Satisfying different client demands such as data size, latency etc.

1 Introduction

Goals:
- Wide applicability, scalability, high performance and high availability.
Simple data model, not a full relational data model.
- Dynamic control over data layout and format.
- Clients can reason about locality properties.
Indexed using row and column names.
Data are treated as uninterpreted strings.
- Clients can serialize various data types into them.
Clients can control whether to serve data out of memory or from disk.

2 Data model

Bigtable is a sparse, distributed, persistent multi-dimensional sorted map, indexed by a row key, column key and a timestamp. The value is an uninterpreted string. (row:string, column:string, time:int64) -> string

A sample piece of data for web page is as follows.
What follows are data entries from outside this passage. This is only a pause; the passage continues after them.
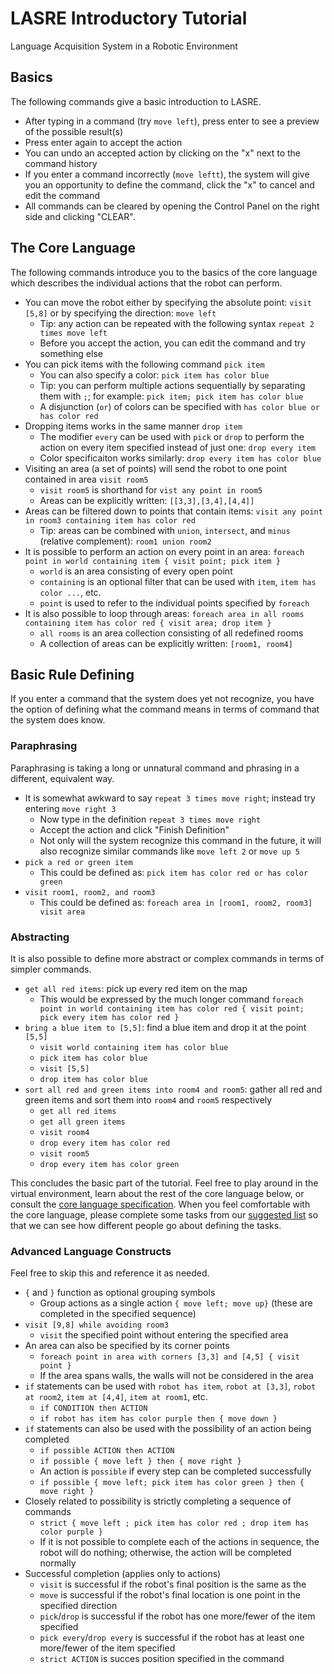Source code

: # LASRE Introductory Tutorial

Language Acquisition System in a Robotic Environment

## Basics

The following commands give a basic introduction to LASRE.
- After typing in a command (try `move left`), press enter to see a preview of 
  the possible result(s)
- Press enter again to accept the action
- You can undo an accepted action by clicking on the "x" next to the command 
  history
- If you enter a command incorrectly (`move leftt`), the system will give you an 
  opportunity to define the command, click the "x" to cancel and edit the 
  command
- All commands can be cleared by opening the Control Panel on the right 
  side and clicking "CLEAR".

## The Core Language

The following commands introduce you to the basics of the core language which
describes the individual actions that the robot can perform. 

- You can move the robot either by specifying the absolute point: `visit [5,8]`
or by specifying the direction: `move left`
  - Tip: any action can be repeated with the following syntax `repeat 2 times move left`
  - Before you accept the action, you can edit the command and try something else
- You can pick items with the following command `pick item`
  - You can also specify a color: `pick item has color blue` 
  - Tip: you can perform multiple actions sequentially by separating them with
  `;`; for example: `pick item; pick item has color blue`
  - A disjunction (`or`) of colors can be specified with
`has color blue or has color red`
- Dropping items works in the same manner `drop item`
  - The modifier `every` can be used with `pick` or `drop` to perform the
action on every item specified instead of just one: `drop every item`
  - Color specificaiton works similarly: `drop every item has color blue`
- Visiting an area (a set of points) will send the robot to one point contained
in area `visit room5`
  - `visit room5` is shorthand for `vist any point in room5`
  - Areas can be explicitly written: `[[3,3],[3,4],[4,4]]`
- Areas can be filtered down to points that contain items:
`visit any point in room3 containing item has color red`
  - Tip: areas can be combined with `union`, `intersect`, and `minus` (relative complement): `room1 union room2`
- It is possible to perform an action on every point in an area:
`foreach point in world containing item { visit point; pick item }`
  - `world` is an area consisting of every open point
  - `containing` is an optional filter that can be used with `item`, `item has color ...`, etc.
  - `point` is used to refer to the individual points specified by `foreach`
- It is also possible to loop through areas:
`foreach area in all rooms containing item has color red { visit area; drop item }`
  - `all rooms` is an area collection consisting of all redefined rooms
  - A collection of areas can be explicitly written: `[room1, room4]`

## Basic Rule Defining

If you enter a command that the system does yet not recognize, you have the
option of defining what the command means in terms of command that the system
does know.

### Paraphrasing

Paraphrasing is taking a long or unnatural command and phrasing in a different,
equivalent way.

- It is somewhat awkward to say `repeat 3 times move right`; instead try
entering `move right 3`
  - Now type in the definition `repeat 3 times move right`
  - Accept the action and click "Finish Definition"
  - Not only will the system recognize this command in the future, it will also
recognize similar commands like `move left 2` or `move up 5`
- `pick a red or green item`
  - This could be defined as: `pick item has color red or has color green`
- `visit room1, room2, and room3`
  - This could be defined as: `foreach area in [room1, room2, room3] visit area`

### Abstracting

It is also possible to define more abstract or complex commands in terms of
simpler commands.

- `get all red items`: pick up every red item on the map
  - This would be expressed by the much longer command
`foreach point in world containing item has color red { visit point; pick every item has color red }`
- `bring a blue item to [5,5]`: find a blue item and drop it at the point `[5,5]`
  - `visit world containing item has color blue`
  - `pick item has color blue`
  - `visit [5,5]`
  - `drop item has color blue`
- `sort all red and green items into room4 and room5`: gather all red and green
items and sort them into `room4` and `room5` respectively
  - `get all red items`
  - `get all green items`
  - `visit room4`
  - `drop every item has color red`
  - `visit room5`
  - `drop every item has color green`

This concludes the basic part of the tutorial. Feel free to play around in the
virtual environment, learn about the rest of the core language below, or
consult the [core language specification](/documentation/core-language.md).
When you feel comfortable with the core language, please complete some tasks
from our [suggested list](/documentation/open-tasks.md) so that we can see how
different people go about defining the tasks.

### Advanced Language Constructs

Feel free to skip this and reference it as needed.

- `{` and `}` function as optional grouping symbols
  - Group actions as a single action `{ move left; move up}` (these are
completed in the specified sequence)
- `visit [9,8] while avoiding room3`
  - `visit` the specified point without entering the specified area
- An area can also be specified by its corner points
  - `foreach point in area with corners [3,3] and [4,5] { visit point }`
  - If the area spans walls, the walls will not be considered in the area
- `if` statements can be used with `robot has item`, `robot at [3,3]`,
`robot at room2`, `item at [4,4]`, `item at room1`, etc.
  - `if CONDITION then ACTION`
  - `if robot has item has color purple then { move down }`
- `if` statements can also be used with the possibility of an action being
completed
  - `if possible ACTION then ACTION`
  - `if possible { move left } then { move right }`
  - An action is `possible` if every step can be completed successfully
  - `if possible { move left; pick item has color green } then { move right }`
- Closely related to possibility is strictly completing a sequence of commands
  - `strict { move left ; pick item has color red ; drop item has color purple }` 
  - If it is not possible to complete each of the actions in sequence, the
robot will do nothing; otherwise, the action will be completed normally
- Successful completion (applies only to actions)
  - `visit` is successful if the robot's final position is the same as the
  - `move` is successful if the robot's final location is one point in the
specified direction
  - `pick`/`drop` is successful if the robot has one more/fewer of the item specified
  - `pick every`/`drop every` is successful if the robot has at least one
more/fewer of the item specified
  - `strict ACTION` is succes
position specified in the command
Row key is url; column key is content, anchor:cnnsi.com, etc.

Data model example

2.1 Row

Size: up to 64 KB.
Each read/write under a single row key is atomic.
- No matter how many columns are involved.
Data are lexicographic ordered by row key.
Tablet: dynamically partitioned row range.
- Unit of distribution and load balancing.
Data access can gain good locality.
- i.e., use reversed URL.

2.2 Column families

Column families: grouped sets of column keys.
- Basic unit of access control: different user can read/write different groups individually.
- Basic unit of disk and memory accounting.
Data in a family are usually of the same type.
Number of column families should be small (up to hundreds) and rarely changed during operations.
Column key: family:qualifier
- In the example of web page data, anchor is a family.

2.3 Timestamps

Represents multiple versions of the same data.
Can be assigned by Bigtable or clients.
Decreasing ordered.
Versions can be garbage collected automatically.

3 API

Table-related
- Creates/Deletes tables and column families.
- Changes cluster, table and column family metadata, e.g., access control.
Values
- Writes/Deletes values.
- Looks up values from individual rows.
- Iterates over a subset of data in a table.
Other
- Single-row transactions.
  - e.g., read-modify-write.
- Batching writes across row keys.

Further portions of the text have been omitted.